▶ [The problem]: Would you write out all of the entries below, exactly as they stand?

*** Data extract Section Begins ***

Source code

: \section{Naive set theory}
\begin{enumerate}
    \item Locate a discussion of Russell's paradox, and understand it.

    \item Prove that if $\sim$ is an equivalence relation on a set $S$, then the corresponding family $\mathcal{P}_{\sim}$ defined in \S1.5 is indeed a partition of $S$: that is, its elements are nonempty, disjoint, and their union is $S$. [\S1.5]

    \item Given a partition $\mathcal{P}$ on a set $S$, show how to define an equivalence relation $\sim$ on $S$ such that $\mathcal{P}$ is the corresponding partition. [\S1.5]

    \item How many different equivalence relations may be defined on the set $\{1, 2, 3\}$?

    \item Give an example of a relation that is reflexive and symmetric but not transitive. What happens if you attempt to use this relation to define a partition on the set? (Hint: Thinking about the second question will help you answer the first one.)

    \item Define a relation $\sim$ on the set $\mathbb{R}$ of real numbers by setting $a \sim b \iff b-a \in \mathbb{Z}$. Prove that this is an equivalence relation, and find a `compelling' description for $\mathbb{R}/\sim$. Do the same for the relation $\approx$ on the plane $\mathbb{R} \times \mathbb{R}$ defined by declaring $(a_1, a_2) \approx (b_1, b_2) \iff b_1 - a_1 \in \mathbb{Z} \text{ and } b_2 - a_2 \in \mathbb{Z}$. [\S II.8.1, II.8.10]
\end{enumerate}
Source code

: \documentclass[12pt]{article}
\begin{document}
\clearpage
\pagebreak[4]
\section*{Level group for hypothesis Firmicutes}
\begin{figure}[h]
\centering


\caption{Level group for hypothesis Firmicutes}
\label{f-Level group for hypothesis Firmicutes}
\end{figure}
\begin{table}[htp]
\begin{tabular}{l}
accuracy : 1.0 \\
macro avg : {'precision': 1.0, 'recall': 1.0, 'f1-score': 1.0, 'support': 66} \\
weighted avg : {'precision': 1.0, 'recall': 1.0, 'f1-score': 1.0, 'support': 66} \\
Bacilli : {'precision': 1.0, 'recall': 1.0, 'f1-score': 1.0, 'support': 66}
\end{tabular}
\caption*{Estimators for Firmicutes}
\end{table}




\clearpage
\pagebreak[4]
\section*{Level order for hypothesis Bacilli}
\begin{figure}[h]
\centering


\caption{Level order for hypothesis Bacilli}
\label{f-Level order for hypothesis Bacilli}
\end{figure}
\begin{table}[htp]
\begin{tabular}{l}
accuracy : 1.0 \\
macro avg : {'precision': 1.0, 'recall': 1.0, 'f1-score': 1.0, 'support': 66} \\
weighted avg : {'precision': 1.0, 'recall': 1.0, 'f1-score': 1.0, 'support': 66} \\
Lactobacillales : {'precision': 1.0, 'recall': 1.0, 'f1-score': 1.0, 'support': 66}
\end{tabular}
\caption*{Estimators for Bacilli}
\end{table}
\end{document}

*** Data extract Section Ends ***

▶ [Written answer]:
Source code

: \section{Naive set theory}
\begin{enumerate}
    \item Locate a discussion of Russell's paradox, and understand it.

    \item Prove that if $\sim$ is an equivalence relation on a set $S$, then the corresponding family $\mathcal{P}_{\sim}$ defined in \S1.5 is indeed a partition of $S$: that is, its elements are nonempty, disjoint, and their union is $S$. [\S1.5]

    \item Given a partition $\mathcal{P}$ on a set $S$, show how to define an equivalence relation $\sim$ on $S$ such that $\mathcal{P}$ is the corresponding partition. [\S1.5]

    \item How many different equivalence relations may be defined on the set $\{1, 2, 3\}$?

    \item Give an example of a relation that is reflexive and symmetric but not transitive. What happens if you attempt to use this relation to define a partition on the set? (Hint: Thinking about the second question will help you answer the first one.)

    \item Define a relation $\sim$ on the set $\mathbb{R}$ of real numbers by setting $a \sim b \iff b-a \in \mathbb{Z}$. Prove that this is an equivalence relation, and find a `compelling' description for $\mathbb{R}/\sim$. Do the same for the relation $\approx$ on the plane $\mathbb{R} \times \mathbb{R}$ defined by declaring $(a_1, a_2) \approx (b_1, b_2) \iff b_1 - a_1 \in \mathbb{Z} \text{ and } b_2 - a_2 \in \mathbb{Z}$. [\S II.8.1, II.8.10]
\end{enumerate}
Source code

: \documentclass[12pt]{article}
\begin{document}
\clearpage
\pagebreak[4]
\section*{Level group for hypothesis Firmicutes}
\begin{figure}[h]
\centering


\caption{Level group for hypothesis Firmicutes}
\label{f-Level group for hypothesis Firmicutes}
\end{figure}
\begin{table}[htp]
\begin{tabular}{l}
accuracy : 1.0 \\
macro avg : {'precision': 1.0, 'recall': 1.0, 'f1-score': 1.0, 'support': 66} \\
weighted avg : {'precision': 1.0, 'recall': 1.0, 'f1-score': 1.0, 'support': 66} \\
Bacilli : {'precision': 1.0, 'recall': 1.0, 'f1-score': 1.0, 'support': 66}
\end{tabular}
\caption*{Estimators for Firmicutes}
\end{table}




\clearpage
\pagebreak[4]
\section*{Level order for hypothesis Bacilli}
\begin{figure}[h]
\centering


\caption{Level order for hypothesis Bacilli}
\label{f-Level order for hypothesis Bacilli}
\end{figure}
\begin{table}[htp]
\begin{tabular}{l}
accuracy : 1.0 \\
macro avg : {'precision': 1.0, 'recall': 1.0, 'f1-score': 1.0, 'support': 66} \\
weighted avg : {'precision': 1.0, 'recall': 1.0, 'f1-score': 1.0, 'support': 66} \\
Lactobacillales : {'precision': 1.0, 'recall': 1.0, 'f1-score': 1.0, 'support': 66}
\end{tabular}
\caption*{Estimators for Bacilli}
\end{table}
\end{document}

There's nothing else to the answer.